In November 2012, voters in Colorado passed Amendment 64 becoming one of the first two U.S. states to allow for the retail sale and possession of marijuana.
Sales of recreational marijuana began in the Centennial State in January 2014.
The laws were simple: you must be 21 to buy, have or use marijuana, you can only legally have up to an ounce, you cannot use it in public and only licensed retailers can sell it.
Jack Reed, a statistical analyst with the Colorado Department of Public Safety put together 2018’s ‘Impacts of Marijuana Legalization in Colorado,’ a compilation of data collected over the years.
“We were the first legal market in the world that had a retail regulated and taxed market,” Reed told News 2. “It was really to answer the question, what’s happening in Colorado?”
Reed’s findings showed the total number of marijuana arrests had decreased the state by about 52-percent between 2012 and 2017.


During that same time period, the number of marijuana-related court filings was down by nearly 55-percent and juvenile marijuana arrests had dropped by 16-percent.

From 2014 to 2017, the total number of DUI citations issued by Colorado State Patrol decreased from 5,705 to 4,849, while the prevalence of marijuana identified by patrol officers as the impairing substance increased from 12-percent to 15-percent of all DUIs.
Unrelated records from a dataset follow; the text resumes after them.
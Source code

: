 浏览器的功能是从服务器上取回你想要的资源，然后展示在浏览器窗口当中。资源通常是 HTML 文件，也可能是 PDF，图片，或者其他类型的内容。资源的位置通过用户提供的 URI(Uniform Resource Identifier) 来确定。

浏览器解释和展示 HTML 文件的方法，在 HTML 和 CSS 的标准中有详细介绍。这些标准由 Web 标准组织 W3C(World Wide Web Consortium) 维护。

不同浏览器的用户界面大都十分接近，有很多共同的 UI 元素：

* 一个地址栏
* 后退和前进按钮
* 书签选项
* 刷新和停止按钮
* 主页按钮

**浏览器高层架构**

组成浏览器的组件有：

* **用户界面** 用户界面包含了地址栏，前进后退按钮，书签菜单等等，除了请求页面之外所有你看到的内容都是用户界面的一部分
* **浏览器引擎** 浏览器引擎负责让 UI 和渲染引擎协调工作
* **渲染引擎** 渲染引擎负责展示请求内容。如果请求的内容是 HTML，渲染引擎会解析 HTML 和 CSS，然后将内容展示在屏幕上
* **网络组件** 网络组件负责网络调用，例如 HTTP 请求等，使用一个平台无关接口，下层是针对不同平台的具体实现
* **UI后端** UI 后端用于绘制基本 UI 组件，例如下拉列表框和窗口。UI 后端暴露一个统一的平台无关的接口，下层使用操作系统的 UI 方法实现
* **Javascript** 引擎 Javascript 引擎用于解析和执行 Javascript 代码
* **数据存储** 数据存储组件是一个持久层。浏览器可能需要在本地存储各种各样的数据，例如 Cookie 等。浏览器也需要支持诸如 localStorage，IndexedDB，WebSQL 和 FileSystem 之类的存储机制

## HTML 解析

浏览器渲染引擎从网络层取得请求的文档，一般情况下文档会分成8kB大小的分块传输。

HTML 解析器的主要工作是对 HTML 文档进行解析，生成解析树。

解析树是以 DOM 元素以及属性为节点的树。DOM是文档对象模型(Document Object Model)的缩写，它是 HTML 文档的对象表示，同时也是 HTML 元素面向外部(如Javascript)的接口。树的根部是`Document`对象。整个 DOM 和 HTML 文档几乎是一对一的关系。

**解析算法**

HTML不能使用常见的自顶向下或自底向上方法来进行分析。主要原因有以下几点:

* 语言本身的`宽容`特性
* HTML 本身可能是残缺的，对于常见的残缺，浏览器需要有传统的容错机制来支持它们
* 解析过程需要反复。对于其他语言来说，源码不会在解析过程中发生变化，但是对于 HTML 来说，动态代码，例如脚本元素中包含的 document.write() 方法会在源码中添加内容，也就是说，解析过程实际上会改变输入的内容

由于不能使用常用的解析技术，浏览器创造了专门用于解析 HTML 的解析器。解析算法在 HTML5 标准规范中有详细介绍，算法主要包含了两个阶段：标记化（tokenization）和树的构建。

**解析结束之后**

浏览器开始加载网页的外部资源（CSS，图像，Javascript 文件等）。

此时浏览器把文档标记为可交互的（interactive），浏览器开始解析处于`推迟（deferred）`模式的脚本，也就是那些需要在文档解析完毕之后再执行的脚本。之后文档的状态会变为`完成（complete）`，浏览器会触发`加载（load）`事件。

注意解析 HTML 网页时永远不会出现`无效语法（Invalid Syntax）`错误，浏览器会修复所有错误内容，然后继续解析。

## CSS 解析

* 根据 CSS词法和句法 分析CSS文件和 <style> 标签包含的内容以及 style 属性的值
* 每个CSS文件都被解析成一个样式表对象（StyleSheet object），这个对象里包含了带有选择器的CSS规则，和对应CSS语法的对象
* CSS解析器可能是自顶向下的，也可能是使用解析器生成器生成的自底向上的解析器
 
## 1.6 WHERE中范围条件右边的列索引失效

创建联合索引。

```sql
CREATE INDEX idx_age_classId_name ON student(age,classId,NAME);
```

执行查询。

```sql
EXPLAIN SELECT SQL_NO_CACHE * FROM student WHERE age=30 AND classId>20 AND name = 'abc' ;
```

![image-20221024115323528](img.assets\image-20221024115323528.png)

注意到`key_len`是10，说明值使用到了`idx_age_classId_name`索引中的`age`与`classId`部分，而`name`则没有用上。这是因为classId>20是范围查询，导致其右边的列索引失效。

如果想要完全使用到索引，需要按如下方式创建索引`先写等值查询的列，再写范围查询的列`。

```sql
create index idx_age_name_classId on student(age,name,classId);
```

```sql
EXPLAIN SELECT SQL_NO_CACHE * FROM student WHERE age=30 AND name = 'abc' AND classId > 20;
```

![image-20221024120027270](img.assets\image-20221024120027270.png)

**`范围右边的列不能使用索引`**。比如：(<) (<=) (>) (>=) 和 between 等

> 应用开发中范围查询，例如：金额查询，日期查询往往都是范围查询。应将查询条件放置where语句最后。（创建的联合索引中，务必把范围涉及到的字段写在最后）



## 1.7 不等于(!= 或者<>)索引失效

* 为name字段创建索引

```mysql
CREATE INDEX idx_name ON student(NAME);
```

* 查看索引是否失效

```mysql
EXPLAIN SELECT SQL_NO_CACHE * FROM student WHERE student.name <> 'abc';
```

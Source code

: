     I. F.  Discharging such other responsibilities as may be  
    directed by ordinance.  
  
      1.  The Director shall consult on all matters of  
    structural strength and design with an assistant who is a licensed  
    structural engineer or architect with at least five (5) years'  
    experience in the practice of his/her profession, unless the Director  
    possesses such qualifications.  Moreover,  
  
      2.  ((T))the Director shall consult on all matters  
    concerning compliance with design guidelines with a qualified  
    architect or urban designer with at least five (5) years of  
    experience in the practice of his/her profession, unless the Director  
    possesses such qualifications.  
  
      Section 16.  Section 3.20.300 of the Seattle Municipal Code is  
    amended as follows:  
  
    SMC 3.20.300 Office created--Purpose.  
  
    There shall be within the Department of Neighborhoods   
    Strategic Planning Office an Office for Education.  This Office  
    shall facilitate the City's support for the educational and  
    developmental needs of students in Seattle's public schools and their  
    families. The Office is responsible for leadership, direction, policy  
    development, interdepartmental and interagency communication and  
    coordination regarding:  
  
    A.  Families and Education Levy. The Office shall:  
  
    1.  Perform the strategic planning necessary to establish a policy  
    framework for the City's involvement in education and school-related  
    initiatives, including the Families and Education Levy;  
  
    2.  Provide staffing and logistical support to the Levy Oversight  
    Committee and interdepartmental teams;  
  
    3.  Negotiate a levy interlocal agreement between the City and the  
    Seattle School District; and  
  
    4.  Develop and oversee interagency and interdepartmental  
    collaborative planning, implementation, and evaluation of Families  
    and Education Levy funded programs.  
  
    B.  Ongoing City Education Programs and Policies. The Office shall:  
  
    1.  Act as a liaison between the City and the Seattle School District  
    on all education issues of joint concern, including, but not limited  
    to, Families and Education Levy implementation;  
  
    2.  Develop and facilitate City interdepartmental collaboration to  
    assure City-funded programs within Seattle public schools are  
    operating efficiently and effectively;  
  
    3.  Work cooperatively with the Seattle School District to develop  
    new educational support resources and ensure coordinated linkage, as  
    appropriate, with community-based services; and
“I don’t come across a lot of people that are sitting at a stoplight drinking a beer, but I do see more of it with somebody smoking pot while they’re driving down the road,” Trooper Gary Cutler with Colorado State Patrol explained.
Trooper Cutler said his agency had not seen an increase in drug trafficking but there was a problem with getting people to understand the dangers of using marijuana and getting behind the wheel.
“A lot of people go ‘well it’s just marijuana, it’s just pot’, and so what we need to do nowadays is make sure that we’re out there telling people this is still a dangerous drug to be driving on the road with,” Cutler said.
Colorado collected more than $900-million in taxes, licenses and fees related to legal marijuana since 2014.
The amount for 2018 was about $267-million, the state reported.
While a limit was placed on the amount of marijuana that could be purchased at a given time, Reed admitted there was still no real way to track it.
“A person can go from store to store to store and continue purchasing marijuana products to the point where they’ve got more than they are legally allowed to have,” Reed said.
Reed said Colorado has likely been approached more than any other state to serve as a model for what works and what does not.
“I think that we do a good job presenting the realities of what’s happened in our state— both the positive and negative— and to give some good lessons learned and suggestions for things that didn’t go well and things that went well,” Reed described.